• ABOUT THIS EXERCISE: Only the lines from the line containing "# Project Specifications" to the end of the entries, both included, belong in your answer, and each must match exactly.

Source texts of formatted documents:

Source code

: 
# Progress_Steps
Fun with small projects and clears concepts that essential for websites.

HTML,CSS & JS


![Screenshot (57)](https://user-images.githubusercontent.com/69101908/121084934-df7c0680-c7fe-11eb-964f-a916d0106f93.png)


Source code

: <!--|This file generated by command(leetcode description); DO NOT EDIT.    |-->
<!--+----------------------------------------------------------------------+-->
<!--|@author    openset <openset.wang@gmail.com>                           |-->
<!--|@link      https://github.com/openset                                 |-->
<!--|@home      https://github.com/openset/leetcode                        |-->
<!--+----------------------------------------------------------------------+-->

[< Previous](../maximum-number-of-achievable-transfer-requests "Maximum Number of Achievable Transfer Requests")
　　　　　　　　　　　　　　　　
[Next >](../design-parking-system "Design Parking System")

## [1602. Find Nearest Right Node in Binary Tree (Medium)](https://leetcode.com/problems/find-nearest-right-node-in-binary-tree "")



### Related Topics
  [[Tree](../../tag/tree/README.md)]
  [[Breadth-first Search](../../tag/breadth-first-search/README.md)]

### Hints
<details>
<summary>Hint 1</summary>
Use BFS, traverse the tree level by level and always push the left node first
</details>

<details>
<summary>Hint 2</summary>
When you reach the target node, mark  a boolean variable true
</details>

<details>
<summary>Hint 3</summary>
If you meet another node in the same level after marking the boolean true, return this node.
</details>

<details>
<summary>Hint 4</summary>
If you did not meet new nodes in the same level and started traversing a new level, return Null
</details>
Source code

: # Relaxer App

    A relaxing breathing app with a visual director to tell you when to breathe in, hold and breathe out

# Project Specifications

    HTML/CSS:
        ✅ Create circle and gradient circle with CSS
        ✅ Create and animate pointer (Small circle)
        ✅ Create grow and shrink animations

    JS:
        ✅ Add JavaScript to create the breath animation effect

• TASK RESPONSE:
# Project Specifications

    HTML/CSS:
        ✅ Create circle and gradient circle with CSS
        ✅ Create and animate pointer (Small circle)
        ✅ Create grow and shrink animations

    JS:
        ✅ Add JavaScript to create the breath animation effect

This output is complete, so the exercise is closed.